Data Eng Weekly Issue #289

12 November 2018

Lots of coverage this week of optimizing real-time systems: linear programming for Elasticsearch shard placement, Facebook's Akkio for moving data closer to end users, and two-phase commit on Dropbox's sharded MySQL cluster. There are also several great posts on architecture (like change data capture and time series databases) and using tools like Spark, Flink, Kafka, and Airflow.

Sponsor

Interested in extracting value from large quantities of data? That's what we do at Criteo and it's actually pretty much all we do. We have R&D job openings in data engineering, machine learning, and related areas. We use a large number of Big Data technologies, mainly open source, and like to contribute to the open-source community as much as possible. We are looking for people who are interested in tackling the challenges that come with ingesting and analyzing hundreds of terabytes of data per day. Never heard of Criteo?
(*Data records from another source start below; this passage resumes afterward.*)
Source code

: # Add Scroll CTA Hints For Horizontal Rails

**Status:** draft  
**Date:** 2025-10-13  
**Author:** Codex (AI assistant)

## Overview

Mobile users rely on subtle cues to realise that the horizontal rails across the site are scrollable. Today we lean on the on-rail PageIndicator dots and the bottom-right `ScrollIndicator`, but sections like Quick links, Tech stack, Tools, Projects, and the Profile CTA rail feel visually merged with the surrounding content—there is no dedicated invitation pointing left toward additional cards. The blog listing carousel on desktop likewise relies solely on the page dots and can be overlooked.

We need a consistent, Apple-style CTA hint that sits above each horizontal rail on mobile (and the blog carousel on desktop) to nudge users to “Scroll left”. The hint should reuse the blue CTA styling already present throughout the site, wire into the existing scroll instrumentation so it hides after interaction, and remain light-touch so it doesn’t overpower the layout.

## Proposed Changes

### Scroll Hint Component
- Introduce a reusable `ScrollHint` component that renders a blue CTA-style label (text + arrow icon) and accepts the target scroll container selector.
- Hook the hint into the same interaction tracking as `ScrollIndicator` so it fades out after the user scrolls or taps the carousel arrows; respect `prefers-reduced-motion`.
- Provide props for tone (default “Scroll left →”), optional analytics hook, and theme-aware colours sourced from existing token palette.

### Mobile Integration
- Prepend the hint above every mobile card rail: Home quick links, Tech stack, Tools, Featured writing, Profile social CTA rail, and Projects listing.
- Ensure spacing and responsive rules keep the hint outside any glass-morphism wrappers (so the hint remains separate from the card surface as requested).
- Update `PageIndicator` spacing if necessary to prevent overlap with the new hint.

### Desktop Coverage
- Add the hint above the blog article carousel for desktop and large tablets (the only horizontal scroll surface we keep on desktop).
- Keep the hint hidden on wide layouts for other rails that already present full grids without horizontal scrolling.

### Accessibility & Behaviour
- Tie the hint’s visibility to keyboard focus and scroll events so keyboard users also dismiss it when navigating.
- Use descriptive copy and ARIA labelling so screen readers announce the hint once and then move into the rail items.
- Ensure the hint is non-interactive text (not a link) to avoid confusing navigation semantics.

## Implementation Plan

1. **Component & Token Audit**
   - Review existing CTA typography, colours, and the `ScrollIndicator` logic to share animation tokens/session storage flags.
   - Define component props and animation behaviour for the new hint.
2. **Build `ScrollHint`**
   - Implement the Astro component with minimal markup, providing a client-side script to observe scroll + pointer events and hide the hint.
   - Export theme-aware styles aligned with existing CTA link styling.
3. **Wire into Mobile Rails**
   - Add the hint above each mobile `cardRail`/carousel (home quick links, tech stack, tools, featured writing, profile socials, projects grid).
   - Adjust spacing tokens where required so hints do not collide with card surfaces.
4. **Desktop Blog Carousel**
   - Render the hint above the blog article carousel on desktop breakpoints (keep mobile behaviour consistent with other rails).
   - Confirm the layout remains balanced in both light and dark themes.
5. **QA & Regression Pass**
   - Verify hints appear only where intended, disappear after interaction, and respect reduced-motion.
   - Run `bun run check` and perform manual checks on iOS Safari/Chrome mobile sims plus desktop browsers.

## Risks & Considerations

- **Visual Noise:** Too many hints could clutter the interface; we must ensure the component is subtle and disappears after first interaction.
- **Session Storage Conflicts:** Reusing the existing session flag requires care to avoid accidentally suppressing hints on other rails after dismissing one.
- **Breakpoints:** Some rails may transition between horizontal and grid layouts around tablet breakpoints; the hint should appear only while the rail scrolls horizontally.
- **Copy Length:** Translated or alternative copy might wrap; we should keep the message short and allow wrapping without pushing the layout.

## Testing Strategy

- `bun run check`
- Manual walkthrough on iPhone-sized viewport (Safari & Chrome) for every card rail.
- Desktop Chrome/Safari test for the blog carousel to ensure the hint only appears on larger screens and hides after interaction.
We are an international ad-tech company with offices all over the world. We have a pretty cool corporate culture: http://bit.ly/criteo-culture. We take Big Data seriously enough that we have our own conference, NABD http://bit.ly/NABD-Conf, which is guaranteed to be free of marketing talks.

Checkout our R&D jobs at our offices in Palo Alto, Ann Arbor, Paris, and Grenoble: http://bit.ly/criteo-rd-jobs

Technical

Meltwater writes about how they use linear programming to balance data in their Elasticsearch clusters (which include over 750 nodes) in a way that is aware of query workload.
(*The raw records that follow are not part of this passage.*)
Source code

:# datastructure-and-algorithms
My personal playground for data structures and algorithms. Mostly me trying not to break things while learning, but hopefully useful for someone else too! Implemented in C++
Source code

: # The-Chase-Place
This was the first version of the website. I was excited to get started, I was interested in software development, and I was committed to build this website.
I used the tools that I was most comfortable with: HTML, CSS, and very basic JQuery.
https://underthehood.meltwater.com/blog/2018/11/05/optimal-shard-placement-in-a-petabyte-scale-elasticsearch-cluster/

This post covers the operational challenges and the assumptions that breakdown when implementing change data capture (CDC). Since data in your database is accessed outside of an API or service, changes to a schema impact the CDC system. This increases the risk and complexity of some database schema changes, in ways that many developers aren't used to. Lots of great insights and recommendations in this piece.

https://riccomini.name/kafka-change-data-capture-breaks-database-encapsulation

The morning paper has a good summary of Facebook's article on Akkio, their system for migrating data across data centers to improve latency and reduce data transfer cost. Akkio is implemented as a client, and its client library has a mechanism for fine-grained sharding data as defined by the application itself.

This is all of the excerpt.